2. page rank analysis is not as good in taking importance in the context of the queries, while A/H analysis is much better.

3. A/H analysis has major issues with stability (i.e., its ranking can change a lot with just small random changes to link structure), while page rank is much more stable.

4. Its all a bunch of ballyhoo, and underneath it all, A/H and pagerank both give same ranking of importance to all the pages.


------------
Rao


4 comments:

Vijayakrishnan Nagarajan said...
This comment has been removed by the author.
Vijayakrishnan Nagarajan said...

1. The main factor for the cost is because the corpus is huge. Both Page rank and A/H should have this matrix to process. A/H, however on small changes to the link structure will affect the rank considerably. But page rank on the other hand doesn't affect much so once we compute the page rank offline we can wait for a period of time and then calculate it again.

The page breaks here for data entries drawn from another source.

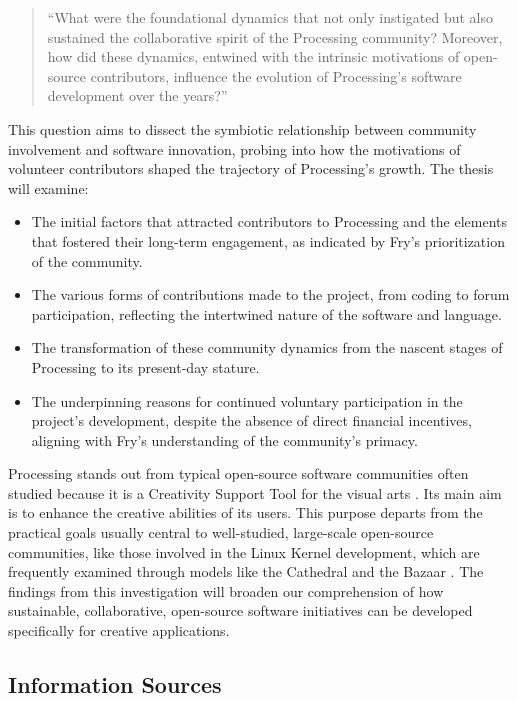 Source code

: \begin{quote}
  \enquote{What were the foundational dynamics that not only instigated but also sustained the collaborative spirit of the Processing community? Moreover, how did these dynamics, entwined with the intrinsic motivations of open-source contributors, influence the evolution of Processing's software development over the years?}
\end{quote}

This question aims to dissect the symbiotic relationship between community involvement and software innovation, probing into how the motivations of volunteer contributors shaped the trajectory of Processing's growth. The thesis will examine:

\begin{itemize}
\item The initial factors that attracted contributors to Processing and the elements that fostered their long-term engagement, as indicated by Fry's prioritization of the community.
\item The various forms of contributions made to the project, from coding to forum participation, reflecting the intertwined nature of the software and language.
\item The transformation of these community dynamics from the nascent stages of Processing to its present-day stature.
\item The underpinning reasons for continued voluntary participation in the project's development, despite the absence of direct financial incentives, aligning with Fry's understanding of the community's primacy.
\end{itemize}

Processing stands out from typical open-source software communities often studied because it is a Creativity Support Tool for the visual arts \parencite{shneidermanCreativitySupportTools2002}. Its main aim is to enhance the creative abilities of its users. This purpose departs from the practical goals usually central to well-studied, large-scale open-source communities, like those involved in the Linux Kernel development, which are frequently examined through models like the Cathedral and the Bazaar \parencite{raymondCathedralBazaarMusings2002}.
The findings from this investigation will broaden our comprehension of how sustainable, collaborative, open-source software initiatives can be developed specifically for creative applications.

\subsection{Information Sources}

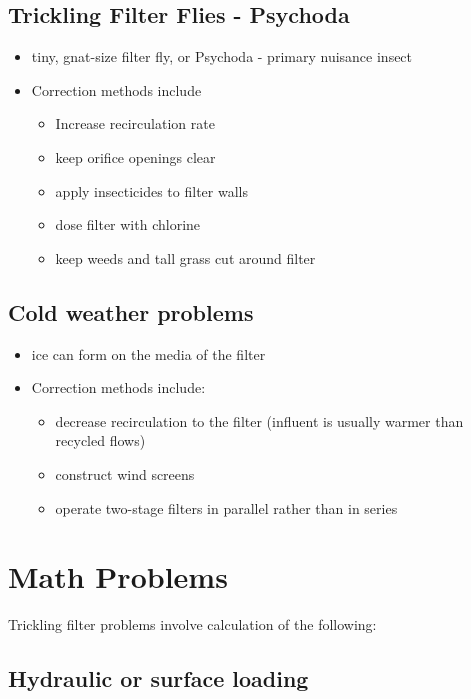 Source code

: \subsection{Trickling Filter Flies - Psychoda}

\begin{itemize}
\item tiny, gnat-size filter fly, or Psychoda - primary nuisance insect
\item Correction methods include
\begin{itemize}
\item Increase recirculation rate
\item keep orifice openings clear
\item apply insecticides to filter walls
\item dose filter with chlorine
\item keep weeds and tall grass cut around filter
\end{itemize}
\end{itemize}


\subsection{Cold weather problems}

\begin{itemize}
\item ice can form on the media of the filter
\item Correction methods include:
\begin{itemize}
\item decrease recirculation to the filter (influent is usually warmer than recycled flows)
\item construct wind screens
\item operate two-stage filters in parallel rather than in series
\end{itemize}
\end{itemize}


\section{Math Problems}

Trickling filter problems involve calculation of the following:

\subsection{Hydraulic or surface loading}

3. If a link structure changes the page rank will also get affected but I don't think there will be a big change like A/H. While computing page rank, we use 1/n for sink pages and for a forwarding page we add (1-c)1/N . If the link structure of this sink node or forwarding page change then there wouldn't be much changes in the page rank as there is also a weight factor(c) associated to this.

Anonymous said...

2. It is true that A/H is much better than page rank analysis in regarding importance in the context of the queries. However, its property of going from a specific topic to a very general one, completely away from the query context, casts a shadow over this good feature.

Dmitry Voronov said...

1. A/H can be done "off-line and once for all queries" like page-rank also.

3. A/H and page-rank both have problems with stability as well as solutions.